*** RECORDS FOR THIS TASK

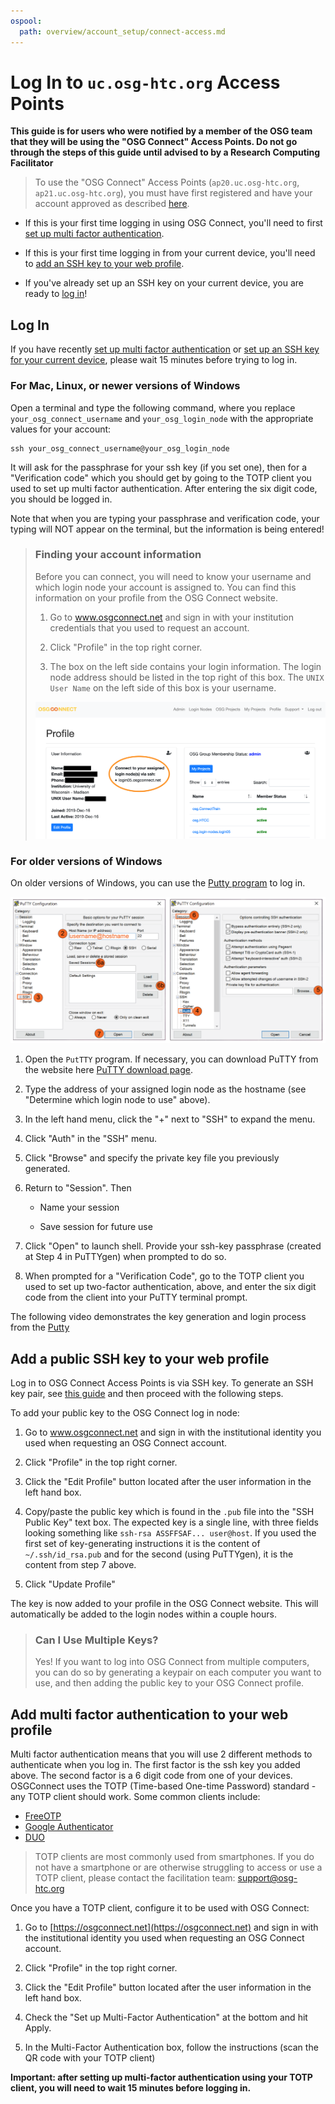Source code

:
 ```yaml
---
ospool:
  path: overview/account_setup/connect-access.md
---
```


# Log In to `uc.osg-htc.org` Access Points

**This guide is for users who were notified by a member of the OSG team that they 
will be using the "OSG Connect" Access Points. Do not go through the steps of this 
guide until advised to by a Research Computing Facilitator**

> To use the "OSG Connect" Access Points (`ap20.uc.osg-htc.org`, 
> `ap21.uc.osg-htc.org`), you must have first registered and have your account approved
> as described [here](../registration-and-login).

* If this is your first time logging in using OSG Connect, you'll need to first [set up multi factor authentication](#add-multi-factor-authentication-to-your-web-profile).

* If this is your first time logging in from your current device, 
you'll need to [add an SSH key to your web profile](#add-a-public-ssh-key-to-your-web-profile).

* If you've already set up an SSH key on your current device, you are ready to [log in](#log-in)!

## Log In

If you have recently [set up multi factor authentication](#add-multi-factor-authentication-to-your-web-profile)
or [set up an SSH key for your current device](#add-a-public-ssh-key-to-your-web-profile), 
please wait 15 minutes before trying to log in.

### For Mac, Linux, or newer versions of Windows

Open a terminal and type the following command, where you replace `your_osg_connect_username` and `your_osg_login_node`
with the appropriate values for your account: 

    ssh your_osg_connect_username@your_osg_login_node

It will ask for the passphrase for your ssh key (if you set one), then for 
a "Verification code" which you should get by going to the TOTP client you 
used to set up multi factor authentication. After entering the six digit 
code, you should be logged in. 

Note that when you are typing your passphrase and verification code, your typing will 
NOT appear on the terminal, but the information is being entered! 

> ### Finding your account information
> 
> Before you can connect, you will need to know your username and which login node your account is assigned to. 
> You can find this information on your profile from the OSG Connect website.
> 
> 1. Go to www.osgconnect.net and sign in with your institution credentials that you used to request an account. 
> 
> 2. Click "Profile" in the top right corner.
> 
> 3. The box on the left side contains your login information. 
>    The login node address should be listed in the top right of this box.
>    The `UNIX User Name` on the left side of this box is your username.
> 
> ![Identify Login Node](/images/find_osgconnect_login_node.png "OSG Connect Profile")
> 

### For older versions of Windows

On older versions of Windows, you can use the [Putty program](https://www.chiark.greenend.org.uk/~sgtatham/putty/latest.html) to log in. 

<img src="/images/putty-screenshots.png" alt="PuTTY Intructions Screenshot">

1. Open the `PutTTY` program. If necessary, you can download PuTTY from the website here [PuTTY download page](https://www.chiark.greenend.org.uk/~sgtatham/putty/latest.html).

2. Type the address of your assigned login node as the hostname (see "Determine which login node to use" above).

3. In the left hand menu, click the "+" next to "SSH" to expand the menu.

4. Click "Auth" in the "SSH" menu.

5. Click "Browse" and specify the private key file you previously generated.

6. Return to "Session". Then   

   * Name your session 

   * Save session for future use    

7. Click "Open" to launch shell. Provide your ssh-key passphrase (created at Step 4 in PuTTYgen) when prompted to do so.

8. When prompted for a "Verification Code", go to the TOTP client you used to set up 
two-factor authentication, above, and enter the six digit code from the client into 
your PuTTY terminal prompt. 

The following video demonstrates the key generation and login process from the [Putty](https://www.youtube.com/watch?v=zk1uo1nA2HA&t=210s&ab_channel=OSG) 

## Add a public SSH key to your web profile

Log in to OSG Connect Access Points is via SSH key. To generate an SSH key pair, 
see [this guide](../generate-add-sshkey) and then proceed with the following steps. 

To add your public key to the OSG Connect log in node: 

1. Go to www.osgconnect.net and sign in with the institutional identity you used when requesting an OSG Connect account. 

2. Click "Profile" in the top right corner.

3. Click the "Edit Profile" button located after the user information in the left hand box.

4. Copy/paste the public key which is found in the `.pub` file into the "SSH Public Key" text box. 
The expected key is a single line, with three fields looking something like 
`ssh-rsa ASSFFSAF... user@host`. If you used the first set of key-generating 
instructions it is the content of `~/.ssh/id_rsa.pub` and for the second (using 
PuTTYgen), it is the content from step 7 above.

6. Click "Update Profile"

The key is now added to your profile in the OSG Connect website. This will automatically
be added to the login nodes within a couple hours.

> ### Can I Use Multiple Keys?
> Yes! If you want to log into OSG Connect from multiple computers, you can do so by generating
> a keypair on each computer you want to use, and then adding the public key to your OSG 
> Connect profile. 

## Add multi factor authentication to your web profile

Multi factor authentication means that you will use 2 different methods to authenticate
when you log in. The first factor is the ssh key you added above. The second factor
is a 6 digit code from one of your devices. OSGConnect uses the TOTP
(Time-based One-time Password) standard - any TOTP client should work. Some common
clients include:

  * [FreeOTP](https://freeotp.github.io/)
  * [Google Authenticator](https://en.wikipedia.org/wiki/Google_Authenticator)
  * [DUO](https://duo.com/product/multi-factor-authentication-mfa/authentication-methods/tokens-and-passcodes)

> TOTP clients are most commonly used from smartphones. If you do not have 
> a smartphone or are otherwise struggling to access or use a TOTP client, 
> please contact the facilitation team: support@osg-htc.org

Once you have a TOTP client, configure it to be used with OSG Connect: 

1. Go to [https://osgconnect.net](https://osgconnect.net) and sign in with the institutional identity you used when requesting an OSG Connect account. 

2. Click "Profile" in the top right corner.

3. Click the "Edit Profile" button located after the user information in the left hand box.

4. Check the "Set up Multi-Factor Authentication" at the bottom and hit Apply.

5. In the Multi-Factor Authentication box, follow the instructions (scan the QR code with your TOTP client)

**Important: after setting up multi-factor authentication using your TOTP client, you will 
need to wait 15 minutes before logging in.**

******

TASK TO COMPLETE ▸ The lines to copy are those above that contain the string "prompted".

EXERCISE RESULT ▸
7. Click "Open" to launch shell. Provide your ssh-key passphrase (created at Step 4 in PuTTYgen) when prompted to do so.
8. When prompted for a "Verification Code", go to the TOTP client you used to set up 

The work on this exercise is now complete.